Sarah Moss's sparse novel Ghost Wall is the story of Silvie - short for Sulevia, an ancient British goddess - her soft-spoken mother, and her Iron Age-loving father. The three inhabit the northern ends of Britain, Northumberland, and Silvie's father, a truck driver, volunteers them to partake in an Experiential Archaeological study conducted by a local professor during his two-week vacation.
The two weeks swelter. Not only do the hardships of wearing a burlap tunic, sleeping in a hut, foraging for food, and keeping the men sated after their "hunts," keep Silvie, her mother, and Molly - one of the students - preoccupied, but so also does the growing tension between reenactment and obsession with accuracy and brutality. Silvie is no stranger to the far-reaches, however. Her father regularly took her for "winter walks" through the bogs as a child (once – she recalls – she was almost sucked in), and during each ramble he forces lesson after lesson upon her. She knows which roots are safe to eat, how to skin and joint a rabbit, as well as how to behave so as not to upset his demand for respect of the past.

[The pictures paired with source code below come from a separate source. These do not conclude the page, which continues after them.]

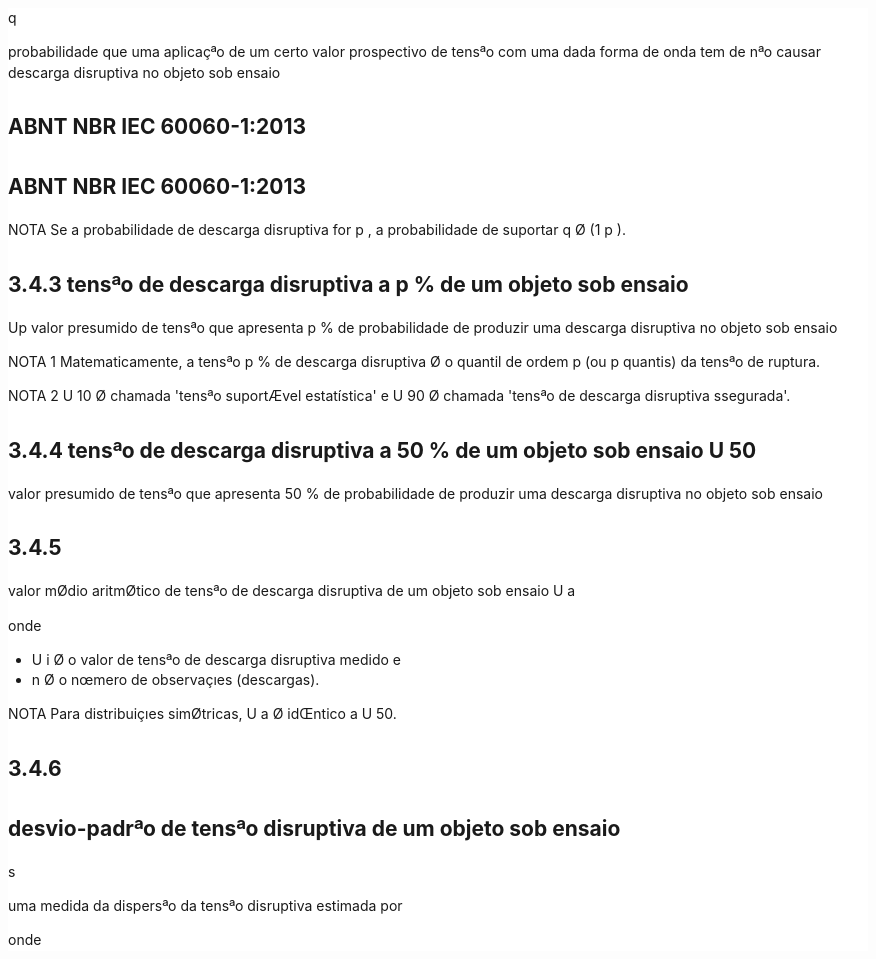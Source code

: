q

probabilidade  que  uma  aplicaçªo  de  um  certo  valor  prospectivo  de  tensªo  com  uma  dada  forma de onda tem de nªo causar descarga disruptiva no objeto sob ensaio

## ABNT NBR IEC 60060-1:2013

## ABNT NBR IEC 60060-1:2013

NOTA Se a probabilidade de descarga disruptiva for p , a probabilidade de suportar q Ø (1 p ).

## 3.4.3 tensªo de descarga disruptiva a p % de um objeto sob ensaio

Up valor presumido de tensªo que apresenta p % de probabilidade de produzir uma descarga disruptiva no objeto sob ensaio

NOTA 1 Matematicamente, a tensªo p % de descarga disruptiva Ø o quantil de ordem p (ou p quantis) da tensªo de ruptura.

NOTA 2 U 10 Ø chamada 'tensªo suportÆvel estatística' e U 90 Ø chamada 'tensªo de descarga disruptiva ssegurada'.

## 3.4.4 tensªo de descarga disruptiva a 50 % de um objeto sob ensaio U 50

valor presumido de tensªo que apresenta 50 % de probabilidade de produzir uma descarga disruptiva no objeto sob ensaio

## 3.4.5

valor mØdio aritmØtico de tensªo de descarga disruptiva de um objeto sob ensaio U a



onde

- U i Ø o valor de tensªo de descarga disruptiva medido e
- n Ø o nœmero de observaçıes (descargas).

NOTA Para distribuiçıes simØtricas, U a Ø idŒntico a U 50.

## 3.4.6

## desvio-padrªo de tensªo disruptiva de um objeto sob ensaio

s

uma medida da dispersªo da tensªo disruptiva estimada por



onde
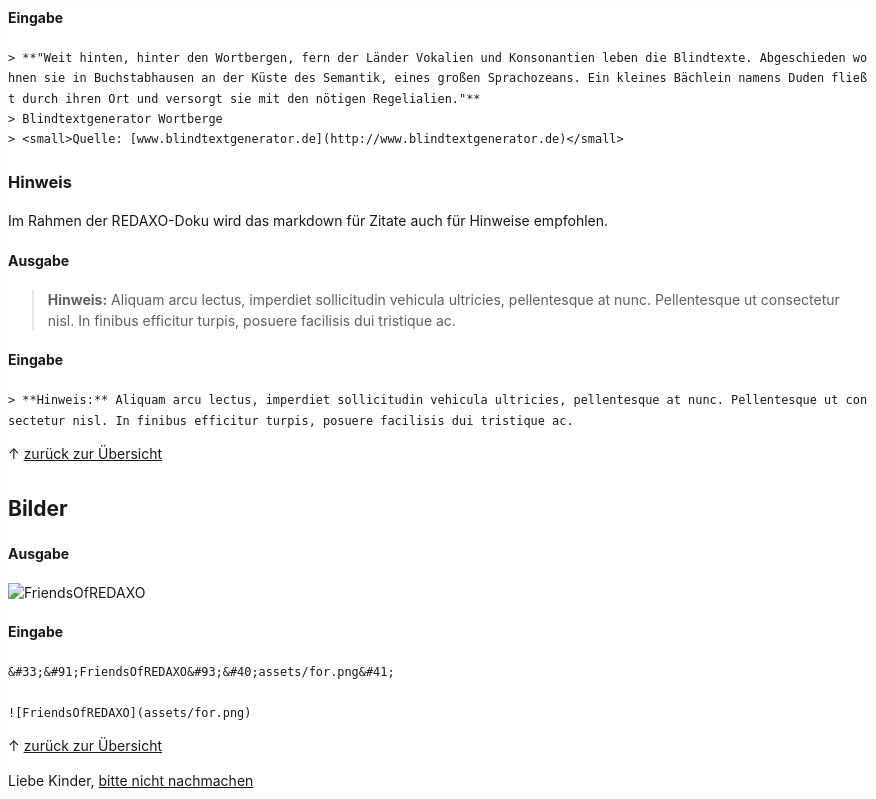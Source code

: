 
#### Eingabe

	> **"Weit hinten, hinter den Wortbergen, fern der Länder Vokalien und Konsonantien leben die Blindtexte. Abgeschieden wohnen sie in Buchstabhausen an der Küste des Semantik, eines großen Sprachozeans. Ein kleines Bächlein namens Duden fließt durch ihren Ort und versorgt sie mit den nötigen Regelialien."**
	> Blindtextgenerator Wortberge 
	> <small>Quelle: [www.blindtextgenerator.de](http://www.blindtextgenerator.de)</small>



### Hinweis

Im Rahmen der REDAXO-Doku wird das markdown für Zitate auch für Hinweise empfohlen.

#### Ausgabe 

> **Hinweis:** Aliquam arcu lectus, imperdiet sollicitudin vehicula ultricies, pellentesque at nunc. Pellentesque ut consectetur nisl. In finibus efficitur turpis, posuere facilisis dui tristique ac.


#### Eingabe

    > **Hinweis:** Aliquam arcu lectus, imperdiet sollicitudin vehicula ultricies, pellentesque at nunc. Pellentesque ut consectetur nisl. In finibus efficitur turpis, posuere facilisis dui tristique ac.



&uarr; [zurück zur Übersicht](#top)



<a name="images"></a>
## Bilder

 #### Ausgabe

![FriendsOfREDAXO](assets/for.png)


 #### Eingabe

	&#33;&#91;FriendsOfREDAXO&#93;&#40;assets/for.png&#41;
	
	![FriendsOfREDAXO](assets/for.png)



&uarr; [zurück zur Übersicht](#top)

Liebe Kinder, [bitte nicht nachmachen](https://www.youtube.com/watch?v=VBXKoZQwv)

As the novel continues, the reader begins to see the thin line Silvie walks - teetering just like she does when she walks through the bog: one missed step and the punishment for inattentiveness threatens to consume her and those who “play act” in her father’s all too-real experiment. When the novel reaches its climax, the line becomes blurred – for Silvie, the professor, his students, and certainly for her father. At what point do reenactments force us to commune with the spirits of those who lived 2,000 years ago? And at what point do we let that overcome our own sense of self, security, and even our sense of sanity?